Data in this exercise:

----------------------------------------

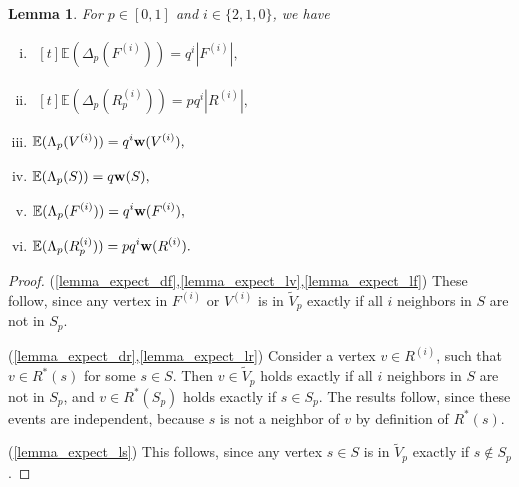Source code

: \documentclass{article}
\theoremstyle{plain}
\theoremstyle{remark}
\theoremstyle{plain}
\newtheorem{lemma}[theorem]{Lemma}
\numberwithin{equation}{section}
\renewcommand{\b}{{\bf{w}}}
\begin{document}
	\begin{lemma}\label{lemma_expect}
		For $p\in[0,1]$ and $i\in\{2,1,0\}$, we have
		\begin{enumerate}[(i)]
			\item\label{lemma_expect_df} $\begin{aligned}[t]
				\mathbb{E}(\Delta_p(F^{(i)}))=q^i|F^{(i)}|,
			\end{aligned}$
			\item\label{lemma_expect_dr} $\begin{aligned}[t]
				\mathbb{E}(\Delta_p(R^{(i)}_p))=pq^i|R^{(i)}|,
			\end{aligned}$
			\item\label{lemma_expect_lv} $\begin{aligned}[t]
				\mathbb{E}(\Lambda_p(V^{(i)}))=q^i\b(V^{(i)}),
			\end{aligned}$
			\item\label{lemma_expect_ls} $\begin{aligned}[t]
				\mathbb{E}(\Lambda_p(S))=q\b(S),
			\end{aligned}$
			\item\label{lemma_expect_lf} $\begin{aligned}[t]
				\mathbb{E}(\Lambda_p(F^{(i)}))=q^i\b(F^{(i)}),
			\end{aligned}$
			\item\label{lemma_expect_lr} $\begin{aligned}[t]
				\mathbb{E}(\Lambda_p(R^{(i)}_p))=pq^i\b(R^{(i)}).
			\end{aligned}$
		\end{enumerate}
	\end{lemma}
	
	\begin{proof}
		(\ref{lemma_expect_df},\ref{lemma_expect_lv},\ref{lemma_expect_lf}) These follow, since any vertex in $F^{(i)}$ or $V^{(i)}$ is in $\widetilde{V}_p$ exactly if all $i$ neighbors in $S$ are not in $S_p$.
		
		(\ref{lemma_expect_dr},\ref{lemma_expect_lr}) Consider a vertex $v\in R^{(i)}$, such that $v\in R^*(s)$ for some $s\in S$. Then $v\in\widetilde{V}_p$ holds exactly if all $i$ neighbors in $S$ are not in $S_p$, and $v\in R^*(S_p)$ holds exactly if $s\in S_p$. The results follow, since these events are independent, because $s$ is not a neighbor of $v$ by definition of $R^*(s)$.
		
		(\ref{lemma_expect_ls}) This follows, since any vertex $s\in S$ is in $\widetilde{V}_p$ exactly if $s\not\in S_p$.
	\end{proof}
	
\end{document}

----------------------------------------

Would you retype every record above exactly, leaving out the pictures?

Source code

: \documentclass{article}
\theoremstyle{plain}
\theoremstyle{remark}
\theoremstyle{plain}
\newtheorem{lemma}[theorem]{Lemma}
\numberwithin{equation}{section}
\renewcommand{\b}{{\bf{w}}}
\begin{document}
	\begin{lemma}\label{lemma_expect}
		For $p\in[0,1]$ and $i\in\{2,1,0\}$, we have
		\begin{enumerate}[(i)]
			\item\label{lemma_expect_df} $\begin{aligned}[t]
				\mathbb{E}(\Delta_p(F^{(i)}))=q^i|F^{(i)}|,
			\end{aligned}$
			\item\label{lemma_expect_dr} $\begin{aligned}[t]
				\mathbb{E}(\Delta_p(R^{(i)}_p))=pq^i|R^{(i)}|,
			\end{aligned}$
			\item\label{lemma_expect_lv} $\begin{aligned}[t]
				\mathbb{E}(\Lambda_p(V^{(i)}))=q^i\b(V^{(i)}),
			\end{aligned}$
			\item\label{lemma_expect_ls} $\begin{aligned}[t]
				\mathbb{E}(\Lambda_p(S))=q\b(S),
			\end{aligned}$
			\item\label{lemma_expect_lf} $\begin{aligned}[t]
				\mathbb{E}(\Lambda_p(F^{(i)}))=q^i\b(F^{(i)}),
			\end{aligned}$
			\item\label{lemma_expect_lr} $\begin{aligned}[t]
				\mathbb{E}(\Lambda_p(R^{(i)}_p))=pq^i\b(R^{(i)}).
			\end{aligned}$
		\end{enumerate}
	\end{lemma}
	
	\begin{proof}
		(\ref{lemma_expect_df},\ref{lemma_expect_lv},\ref{lemma_expect_lf}) These follow, since any vertex in $F^{(i)}$ or $V^{(i)}$ is in $\widetilde{V}_p$ exactly if all $i$ neighbors in $S$ are not in $S_p$.
		
		(\ref{lemma_expect_dr},\ref{lemma_expect_lr}) Consider a vertex $v\in R^{(i)}$, such that $v\in R^*(s)$ for some $s\in S$. Then $v\in\widetilde{V}_p$ holds exactly if all $i$ neighbors in $S$ are not in $S_p$, and $v\in R^*(S_p)$ holds exactly if $s\in S_p$. The results follow, since these events are independent, because $s$ is not a neighbor of $v$ by definition of $R^*(s)$.
		
		(\ref{lemma_expect_ls}) This follows, since any vertex $s\in S$ is in $\widetilde{V}_p$ exactly if $s\not\in S_p$.
	\end{proof}
	
\end{document}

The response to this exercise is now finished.